The terraform for the test bus

The terraform below was used to setup the test bus and assign the app identity access to it.

resource "azurerm_servicebus_namespace" "ns" {
  name                = "fixturens${local.deploy_token}"
  location            = local.location
  resource_group_name = data.azurerm_resource_group.rg.name
  sku                 = "Standard"
  tags                = local.standard_tags
}

resource "azurerm_servicebus_queue" "test" {
  name                                 = "test"
  namespace_id                         = azurerm_servicebus_namespace.ns.id
  dead_lettering_on_message_expiration = false
  enable_partitioning                  = false
  default_message_ttl                  = "PT48H"
}

resource "azurerm_role_assignment" "full_access_ra" {
  for_each     = local.authorized_authorized_principal_ids_as_map
  scope        = azurerm_servicebus_queue.test.id
  principal_id = each.value
  role_definition_name = "Azure Service Bus Data Owner"
}

About this issue

  • Original URL
  • State: closed
  • Created 2 years ago
  • Comments: 27 (11 by maintainers)

Commits related to this issue

Most upvoted comments

Reopening as there’s still work for this.

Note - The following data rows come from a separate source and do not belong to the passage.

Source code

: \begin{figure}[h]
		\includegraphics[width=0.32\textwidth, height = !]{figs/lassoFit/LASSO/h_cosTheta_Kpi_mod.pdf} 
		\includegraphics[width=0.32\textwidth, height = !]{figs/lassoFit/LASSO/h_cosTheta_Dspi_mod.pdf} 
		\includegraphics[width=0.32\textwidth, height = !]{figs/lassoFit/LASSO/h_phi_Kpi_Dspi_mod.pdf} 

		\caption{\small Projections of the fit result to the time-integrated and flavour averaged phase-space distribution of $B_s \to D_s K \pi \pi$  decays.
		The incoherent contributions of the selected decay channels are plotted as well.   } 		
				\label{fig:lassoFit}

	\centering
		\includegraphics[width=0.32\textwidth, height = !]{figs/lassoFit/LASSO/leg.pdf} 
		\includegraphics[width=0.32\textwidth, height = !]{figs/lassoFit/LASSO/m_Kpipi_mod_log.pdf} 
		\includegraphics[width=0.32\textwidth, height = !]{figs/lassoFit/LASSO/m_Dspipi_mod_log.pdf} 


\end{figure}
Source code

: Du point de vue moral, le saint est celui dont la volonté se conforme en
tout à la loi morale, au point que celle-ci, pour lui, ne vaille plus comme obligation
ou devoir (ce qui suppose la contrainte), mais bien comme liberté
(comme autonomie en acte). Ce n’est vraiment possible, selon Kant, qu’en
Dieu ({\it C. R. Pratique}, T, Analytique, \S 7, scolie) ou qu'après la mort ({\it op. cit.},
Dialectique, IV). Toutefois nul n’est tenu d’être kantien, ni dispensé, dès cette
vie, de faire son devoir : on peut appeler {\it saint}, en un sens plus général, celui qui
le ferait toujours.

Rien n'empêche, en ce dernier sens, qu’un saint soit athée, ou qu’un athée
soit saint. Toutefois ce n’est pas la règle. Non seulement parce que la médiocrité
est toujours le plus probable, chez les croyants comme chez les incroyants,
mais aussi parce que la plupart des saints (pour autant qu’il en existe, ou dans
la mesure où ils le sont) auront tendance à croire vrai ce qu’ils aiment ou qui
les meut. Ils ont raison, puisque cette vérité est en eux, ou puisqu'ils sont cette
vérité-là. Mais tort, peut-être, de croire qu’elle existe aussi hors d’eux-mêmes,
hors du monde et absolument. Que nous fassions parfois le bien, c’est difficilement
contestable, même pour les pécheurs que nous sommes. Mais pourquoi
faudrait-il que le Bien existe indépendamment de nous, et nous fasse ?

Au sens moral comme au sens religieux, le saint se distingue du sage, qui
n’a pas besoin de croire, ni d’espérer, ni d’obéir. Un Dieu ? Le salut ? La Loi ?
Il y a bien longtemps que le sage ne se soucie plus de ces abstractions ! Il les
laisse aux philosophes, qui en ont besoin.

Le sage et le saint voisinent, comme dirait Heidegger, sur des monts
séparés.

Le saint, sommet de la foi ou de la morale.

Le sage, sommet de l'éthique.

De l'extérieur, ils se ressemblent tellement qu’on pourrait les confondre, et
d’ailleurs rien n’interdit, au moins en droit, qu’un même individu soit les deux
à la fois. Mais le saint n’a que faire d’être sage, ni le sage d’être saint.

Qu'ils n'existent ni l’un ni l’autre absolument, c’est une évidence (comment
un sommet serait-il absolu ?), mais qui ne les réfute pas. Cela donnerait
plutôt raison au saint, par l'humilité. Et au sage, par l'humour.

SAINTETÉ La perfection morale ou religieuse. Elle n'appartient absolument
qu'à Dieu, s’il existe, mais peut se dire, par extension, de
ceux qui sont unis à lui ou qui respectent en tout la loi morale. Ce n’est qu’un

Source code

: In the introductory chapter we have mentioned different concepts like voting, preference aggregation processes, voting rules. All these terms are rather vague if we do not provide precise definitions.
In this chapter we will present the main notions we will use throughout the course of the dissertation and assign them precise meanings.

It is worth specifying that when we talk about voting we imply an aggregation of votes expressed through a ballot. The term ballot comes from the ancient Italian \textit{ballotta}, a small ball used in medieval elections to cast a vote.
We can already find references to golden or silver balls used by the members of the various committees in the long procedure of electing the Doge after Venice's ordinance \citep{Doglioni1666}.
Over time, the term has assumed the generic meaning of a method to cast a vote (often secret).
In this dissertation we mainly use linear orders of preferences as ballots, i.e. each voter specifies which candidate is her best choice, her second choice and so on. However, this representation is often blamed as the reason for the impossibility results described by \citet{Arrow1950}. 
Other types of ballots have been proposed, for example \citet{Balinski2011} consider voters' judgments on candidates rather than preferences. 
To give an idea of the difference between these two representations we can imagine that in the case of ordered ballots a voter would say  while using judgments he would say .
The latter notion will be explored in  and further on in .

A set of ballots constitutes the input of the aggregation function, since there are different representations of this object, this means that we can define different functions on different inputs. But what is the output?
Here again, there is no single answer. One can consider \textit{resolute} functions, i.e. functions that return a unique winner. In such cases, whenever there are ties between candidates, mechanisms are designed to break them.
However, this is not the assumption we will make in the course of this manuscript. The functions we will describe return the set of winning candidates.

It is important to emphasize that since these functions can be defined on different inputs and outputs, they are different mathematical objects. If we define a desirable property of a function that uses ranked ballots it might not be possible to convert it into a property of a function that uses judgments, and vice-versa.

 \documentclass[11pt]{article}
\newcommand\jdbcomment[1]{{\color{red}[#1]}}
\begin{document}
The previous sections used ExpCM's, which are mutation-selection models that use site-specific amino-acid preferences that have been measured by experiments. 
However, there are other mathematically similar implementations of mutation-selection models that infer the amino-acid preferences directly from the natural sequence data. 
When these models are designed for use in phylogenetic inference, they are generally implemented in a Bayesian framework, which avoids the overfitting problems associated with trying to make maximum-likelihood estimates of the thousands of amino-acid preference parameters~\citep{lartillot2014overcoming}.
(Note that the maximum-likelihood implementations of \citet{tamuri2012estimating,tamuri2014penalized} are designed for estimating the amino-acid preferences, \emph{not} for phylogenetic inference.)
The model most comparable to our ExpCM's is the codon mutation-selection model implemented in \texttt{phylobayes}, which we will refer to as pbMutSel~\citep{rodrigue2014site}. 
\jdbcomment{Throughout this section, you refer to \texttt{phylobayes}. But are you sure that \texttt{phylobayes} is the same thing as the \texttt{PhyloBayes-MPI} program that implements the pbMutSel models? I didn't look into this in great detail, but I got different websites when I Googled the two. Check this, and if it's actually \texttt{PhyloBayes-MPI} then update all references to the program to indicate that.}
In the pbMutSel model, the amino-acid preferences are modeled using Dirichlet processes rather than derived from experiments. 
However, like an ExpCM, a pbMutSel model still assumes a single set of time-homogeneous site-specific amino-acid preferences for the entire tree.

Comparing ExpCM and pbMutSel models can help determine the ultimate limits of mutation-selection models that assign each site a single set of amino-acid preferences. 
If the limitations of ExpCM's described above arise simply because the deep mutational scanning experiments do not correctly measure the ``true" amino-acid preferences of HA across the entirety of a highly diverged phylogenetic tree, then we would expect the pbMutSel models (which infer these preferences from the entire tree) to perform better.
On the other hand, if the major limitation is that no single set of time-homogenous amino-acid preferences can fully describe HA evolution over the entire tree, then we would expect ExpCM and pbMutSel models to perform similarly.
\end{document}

Hi all, just want to update with some info.

There have been a lot of fixes in the latest package release to improve reliability/resilience to azservicebus: azservicebus@v1.3.0.

In this release, we incorporated the GA version of go-amqp (the underlying protocol stack for this package). A lot of the work that went into this was around deadlocks and race conditions within the library that could cause it to become unresponsive. In addition there have been service-side fixes related to messages not being delivered, despite being available.

Every release brings improvements but this one hits at the core of the stack and should yield improvements in overall reliability, especially in some potential corner cases with connection/link recovery.

I’d encourage all the people involved in this thread to upgrade.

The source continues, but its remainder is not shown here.